(Dataset items)

#####

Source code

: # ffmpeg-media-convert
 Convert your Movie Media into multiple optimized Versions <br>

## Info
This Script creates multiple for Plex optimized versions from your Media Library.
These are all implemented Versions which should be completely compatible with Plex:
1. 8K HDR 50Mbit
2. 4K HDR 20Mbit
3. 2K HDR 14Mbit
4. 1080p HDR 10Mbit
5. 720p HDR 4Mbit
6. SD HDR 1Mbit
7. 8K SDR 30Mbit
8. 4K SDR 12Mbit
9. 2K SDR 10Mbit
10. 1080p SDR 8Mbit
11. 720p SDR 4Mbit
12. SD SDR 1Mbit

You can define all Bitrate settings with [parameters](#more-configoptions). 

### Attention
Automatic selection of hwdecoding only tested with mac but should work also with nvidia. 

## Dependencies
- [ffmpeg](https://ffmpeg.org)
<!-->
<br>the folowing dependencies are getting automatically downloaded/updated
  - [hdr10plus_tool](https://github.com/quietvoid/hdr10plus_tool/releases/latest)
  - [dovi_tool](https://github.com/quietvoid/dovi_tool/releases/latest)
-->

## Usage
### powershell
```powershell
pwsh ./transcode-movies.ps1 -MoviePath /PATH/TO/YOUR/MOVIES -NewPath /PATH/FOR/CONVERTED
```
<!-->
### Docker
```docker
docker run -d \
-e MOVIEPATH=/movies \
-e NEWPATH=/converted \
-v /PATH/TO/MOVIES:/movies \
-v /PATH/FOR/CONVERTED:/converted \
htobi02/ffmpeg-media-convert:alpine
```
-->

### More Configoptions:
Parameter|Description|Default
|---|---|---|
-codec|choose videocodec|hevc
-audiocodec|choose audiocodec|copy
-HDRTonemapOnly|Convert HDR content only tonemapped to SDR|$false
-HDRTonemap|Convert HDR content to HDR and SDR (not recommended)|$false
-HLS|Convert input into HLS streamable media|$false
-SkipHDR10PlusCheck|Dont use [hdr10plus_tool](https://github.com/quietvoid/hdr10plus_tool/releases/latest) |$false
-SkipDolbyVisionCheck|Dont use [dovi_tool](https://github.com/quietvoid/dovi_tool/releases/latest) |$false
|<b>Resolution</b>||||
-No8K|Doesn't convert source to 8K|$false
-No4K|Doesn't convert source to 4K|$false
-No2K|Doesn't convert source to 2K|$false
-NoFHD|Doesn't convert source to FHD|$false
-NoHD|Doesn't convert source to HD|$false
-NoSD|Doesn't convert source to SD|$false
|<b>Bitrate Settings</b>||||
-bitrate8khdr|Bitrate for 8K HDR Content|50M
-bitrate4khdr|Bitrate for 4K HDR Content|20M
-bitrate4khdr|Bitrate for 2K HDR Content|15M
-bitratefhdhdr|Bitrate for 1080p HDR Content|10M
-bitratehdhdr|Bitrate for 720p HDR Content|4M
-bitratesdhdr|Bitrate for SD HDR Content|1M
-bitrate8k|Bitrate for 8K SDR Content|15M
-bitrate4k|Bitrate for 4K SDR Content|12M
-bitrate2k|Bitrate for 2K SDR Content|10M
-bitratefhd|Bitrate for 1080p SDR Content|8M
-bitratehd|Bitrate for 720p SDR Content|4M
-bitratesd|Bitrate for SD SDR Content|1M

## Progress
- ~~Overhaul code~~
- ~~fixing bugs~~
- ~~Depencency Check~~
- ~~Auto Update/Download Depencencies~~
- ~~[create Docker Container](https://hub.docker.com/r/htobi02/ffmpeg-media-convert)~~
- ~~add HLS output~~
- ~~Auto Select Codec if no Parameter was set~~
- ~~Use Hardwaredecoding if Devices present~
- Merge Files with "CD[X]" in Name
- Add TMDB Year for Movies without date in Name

#####

__WORK TO BE COMPLETED__.
Send back each record exactly as it stands.

__YOUR RESPONSE__.
Source code

: # ffmpeg-media-convert
 Convert your Movie Media into multiple optimized Versions <br>

## Info
This Script creates multiple for Plex optimized versions from your Media Library.
These are all implemented Versions which should be completely compatible with Plex:
1. 8K HDR 50Mbit
2. 4K HDR 20Mbit
3. 2K HDR 14Mbit
4. 1080p HDR 10Mbit
5. 720p HDR 4Mbit
6. SD HDR 1Mbit
7. 8K SDR 30Mbit
8. 4K SDR 12Mbit
9. 2K SDR 10Mbit
10. 1080p SDR 8Mbit
11. 720p SDR 4Mbit
12. SD SDR 1Mbit

You can define all Bitrate settings with [parameters](#more-configoptions). 

### Attention
Automatic selection of hwdecoding only tested with mac but should work also with nvidia. 

## Dependencies
- [ffmpeg](https://ffmpeg.org)
<!-->
<br>the folowing dependencies are getting automatically downloaded/updated
  - [hdr10plus_tool](https://github.com/quietvoid/hdr10plus_tool/releases/latest)
  - [dovi_tool](https://github.com/quietvoid/dovi_tool/releases/latest)
-->

## Usage
### powershell
```powershell
pwsh ./transcode-movies.ps1 -MoviePath /PATH/TO/YOUR/MOVIES -NewPath /PATH/FOR/CONVERTED
```
<!-->
### Docker
```docker
docker run -d \
-e MOVIEPATH=/movies \
-e NEWPATH=/converted \
-v /PATH/TO/MOVIES:/movies \
-v /PATH/FOR/CONVERTED:/converted \
htobi02/ffmpeg-media-convert:alpine
```
-->

### More Configoptions:
Parameter|Description|Default
|---|---|---|
-codec|choose videocodec|hevc
-audiocodec|choose audiocodec|copy
-HDRTonemapOnly|Convert HDR content only tonemapped to SDR|$false
-HDRTonemap|Convert HDR content to HDR and SDR (not recommended)|$false
-HLS|Convert input into HLS streamable media|$false
-SkipHDR10PlusCheck|Dont use [hdr10plus_tool](https://github.com/quietvoid/hdr10plus_tool/releases/latest) |$false
-SkipDolbyVisionCheck|Dont use [dovi_tool](https://github.com/quietvoid/dovi_tool/releases/latest) |$false
|<b>Resolution</b>||||
-No8K|Doesn't convert source to 8K|$false
-No4K|Doesn't convert source to 4K|$false
-No2K|Doesn't convert source to 2K|$false
-NoFHD|Doesn't convert source to FHD|$false
-NoHD|Doesn't convert source to HD|$false
-NoSD|Doesn't convert source to SD|$false
|<b>Bitrate Settings</b>||||
-bitrate8khdr|Bitrate for 8K HDR Content|50M
-bitrate4khdr|Bitrate for 4K HDR Content|20M
-bitrate4khdr|Bitrate for 2K HDR Content|15M
-bitratefhdhdr|Bitrate for 1080p HDR Content|10M
-bitratehdhdr|Bitrate for 720p HDR Content|4M
-bitratesdhdr|Bitrate for SD HDR Content|1M
-bitrate8k|Bitrate for 8K SDR Content|15M
-bitrate4k|Bitrate for 4K SDR Content|12M
-bitrate2k|Bitrate for 2K SDR Content|10M
-bitratefhd|Bitrate for 1080p SDR Content|8M
-bitratehd|Bitrate for 720p SDR Content|4M
-bitratesd|Bitrate for SD SDR Content|1M

## Progress
- ~~Overhaul code~~
- ~~fixing bugs~~
- ~~Depencency Check~~
- ~~Auto Update/Download Depencencies~~
- ~~[create Docker Container](https://hub.docker.com/r/htobi02/ffmpeg-media-convert)~~
- ~~add HLS output~~
- ~~Auto Select Codec if no Parameter was set~~
- ~~Use Hardwaredecoding if Devices present~
- Merge Files with "CD[X]" in Name
- Add TMDB Year for Movies without date in Name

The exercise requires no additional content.